Opened 3 years ago

Last modified 12 months ago

#18855 assigned New feature

persist a socket across reloads of the dev server

Reported by: dlamotte Owned by: dlamotte
Component: HTTP handling Version: master
Severity: Normal Keywords:
Cc: unai@…, apollo13 Triage Stage: Accepted
Has patch: yes Needs documentation: no
Needs tests: no Patch needs improvement: yes
Easy pickings: no UI/UX: no

Description

Using livereload (livereload.com) with Django becomes painful when updating a file immediately results in reloading the webpage AND the Django dev server. There is a short period of time when the dev server is not listening as it is busy reloading (frequently hit when using livereload).

This is exacerbated with larger projects as reload time is longer.

This has been an itch I've wanted to scratch for a long time. Hopefully, this will be accepted so others can benefit from it also. Helps plenty even with users hitting Reload manually on their browser.

Change History (19)

comment:1 Changed 3 years ago by dlamotte

  • Needs documentation unset
  • Needs tests unset
  • Owner changed from nobody to dlamotte
  • Patch needs improvement unset
  • Status changed from new to assigned

comment:2 Changed 3 years ago by dlamotte

  • Has patch set

comment:3 follow-up: Changed 3 years ago by akaariai

  • Triage Stage changed from Unreviewed to Accepted
  • Version changed from 1.4 to master

It seems this could only be done on Unix platforms (at least socket.fromfd is documented to be available only on Unix). The best option for platform support is to write the code in a way where the code works when needed socket abilities are available, but if they are not, then we still get a working server, just without socket persistence capabilities.

If I understand the patch correctly, the socket is first created in the main process. Then, it is passed to the server subprocess as os.environ parameter. Finally the server subprocess will try to use the already existing socket by using socket.fromfd().
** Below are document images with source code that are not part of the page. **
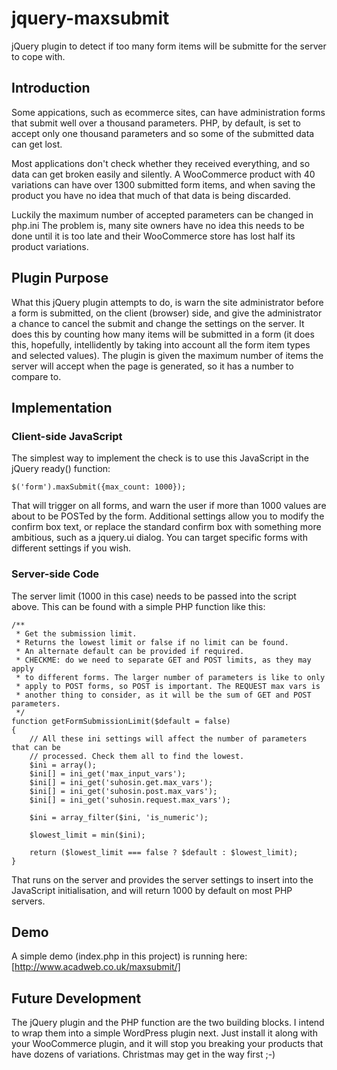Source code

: jquery-maxsubmit
================

jQuery plugin to detect if too many form items will be submitte for the server to cope with.

## Introduction

Some appications, such as ecommerce sites, can have administration forms that submit well
over a thousand parameters. PHP, by default, is set to accept only one thousand parameters
and so some of the submitted data can get lost.

Most applications don't check whether they received everything, and so data can get broken
easily and silently. A WooCommerce product with 40 variations can have over 1300 submitted
form items, and when saving the product you have no idea that much of that data is being
discarded.

Luckily the maximum number of accepted parameters can be changed in php.ini The problem is,
many site owners have no idea this needs to be done until it is too late and their
WooCommerce store has lost half its product variations.

## Plugin Purpose

What this jQuery plugin attempts to do, is warn the site administrator before a form is
submitted, on the client (browser) side, and give the administrator a chance to cancel the
submit and change the settings on the server. It does this by counting how many items
will be submitted in a form (it does this, hopefully, intellidently by taking into account
all the form item types and selected values). The plugin is given the maximum number of
items the server will accept when the page is generated, so it has a number to compare to.

## Implementation

### Client-side JavaScript

The simplest way to implement the check is to use this JavaScript in the jQuery ready()
function:

    $('form').maxSubmit({max_count: 1000});
    
That will trigger on all forms, and warn the user if more than 1000 values are about to
be POSTed by the form. Additional settings allow you to modify the confirm box text,
or replace the standard confirm box with something more ambitious, such as a jquery.ui
dialog. You can target specific forms with different settings if you wish.

### Server-side Code

The server limit (1000 in this case) needs to be passed into the script above. This can
be found with a simple PHP function like this:

    /**
     * Get the submission limit.
     * Returns the lowest limit or false if no limit can be found.
     * An alternate default can be provided if required.
     * CHECKME: do we need to separate GET and POST limits, as they may apply
     * to different forms. The larger number of parameters is like to only
     * apply to POST forms, so POST is important. The REQUEST max vars is 
     * another thing to consider, as it will be the sum of GET and POST parameters.
     */
    function getFormSubmissionLimit($default = false)
    {
        // All these ini settings will affect the number of parameters that can be
        // processed. Check them all to find the lowest.
        $ini = array();
        $ini[] = ini_get('max_input_vars');
        $ini[] = ini_get('suhosin.get.max_vars');
        $ini[] = ini_get('suhosin.post.max_vars');
        $ini[] = ini_get('suhosin.request.max_vars');

        $ini = array_filter($ini, 'is_numeric');

        $lowest_limit = min($ini);

        return ($lowest_limit === false ? $default : $lowest_limit);
    }

That runs on the server and provides the server settings to insert into the JavaScript
initialisation, and will return 1000 by default on most PHP servers.

## Demo

A simple demo (index.php in this project) is running here: [http://www.acadweb.co.uk/maxsubmit/]

## Future Development

The jQuery plugin and the PHP function are the two building blocks. I intend to wrap them into a
simple WordPress plugin next. Just install it along with your WooCommerce plugin, and it will stop
you breaking your products that have dozens of variations. Christmas may get in the way first ;-)
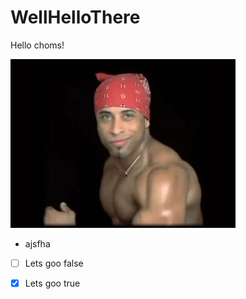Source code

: # WellHelloThere

Hello choms!

![](/assets/images/image-20240806194025563-360x270.png)

- ajsfha

- [ ] Lets goo false

- [x] Lets goo true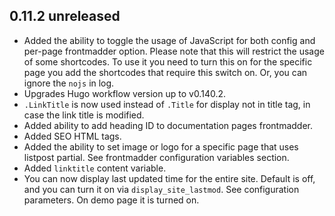 ## 0.11.2 unreleased
- Added the ability to toggle the usage of JavaScript for both config and per-page frontmadder option. Please note that this will restrict the usage of some shortcodes. To use it you need to turn this on for the specific page you add the shortcodes that require this switch on. Or, you can ignore the `nojs` in log.
- Upgrades Hugo workflow version up to v0.140.2.
- `.LinkTitle` is now used instead of `.Title` for display not in title tag, in case the link title is modified.
- Added ability to add heading ID to documentation pages frontmadder.
- Added SEO HTML tags.
- Added the ability to set image or logo for a specific page that uses listpost partial. See frontmadder configuration variables section.
- Added `linktitle` content variable.
- You can now display last updated time for the entire site. Default is off, and you can turn it on via `display_site_lastmod`. See configuration parameters. On demo page it is turned on.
So, in addition to the above platform problem, at least these possible limitations come to mind:

  • Could we leak the socket's fileno in to os.environ where it is accidentally reused later on? Could we pass it to the server subprocess some other way?
  • It seems we will need to have socket creation logic in Django's code. We don't have that now. This might cause us some headaches later on.
  • Could the socket be left in a state where it contains cruft from the old process (this might be a stupid question, I don't know socket semantics too well)? What I mean here is that maybe the server process reads half of an request, gets reloaded, and then the new process has a broken half-request waiting for it? The same could happen for write-to-client, too, if I am not mistaken.

I would like to get rid of the unavailability of the dev server during reload, no question about that, but we should not commit this unless we have pretty good guarantees that this will cause zero regressions on any supported platforms. This is not worth risking breakages. I am marking this accepted, but this is only on the grounds that we can make this bulletproof.

comment:4 Changed 3 years ago by dlamotte

Thanks for the review. I've updated the pull request to address the platform issue.

I dont know the platforms supported by Django, but I added a check to the code to test if "fromfd" exists in the socket module. If it does, it will use the new persist socket code. If not, the code will not be used. I believe its the case that if "fromfd" is not supported, it will not exist, however, I don't have a host to test this on.

Yes, the socket needs to be first created in the main process that survives the reload process. This way, the socket stays open and accepting connections.

  • Not sure what you mean by leak? The child process that gets reloaded would be the only process that could get the FD. The spawnve called in the autoreloader ensures that the child's FDs are identical to that of its parent, but besides this, its an entirely new process (it calls exec or something similar for the platform). This means that no other process state is saved from the parent. We can either pass the FD number via the environment OR via the command line. It appears the autoreload module uses an environment variable "RUN_MAIN" to tell the child process that it should run the HTTP server. I think using another environment variable is suitable to pass the FD also.
  • I had not realized this. The socket is only created now, its still configured the way it was before. This should make it less risky IMO.
  • I don't believe it introduces any new risks. Specifically, a "half write" could happen with the current implementation if its not handled (I'm not familiar enough to know if that's the case). This would not change that AFAIK. The child process would (during cleanup due to exit) will close the client's connected socket just as if there wasn't a persisted socket. As for reading a partial response, I believe we're safe from this simply because the .accept() on this main server socket returns a client socket which handles the connection. If it only reads part of the response and the connection is interrupted due to reload, the child exiting will close the socket and the pending data will be discarded by the kernel. It will not remain pending on the server socket (this is guaranteed by TCP I believe, I don't believe this would be the case with something like UDP for instance).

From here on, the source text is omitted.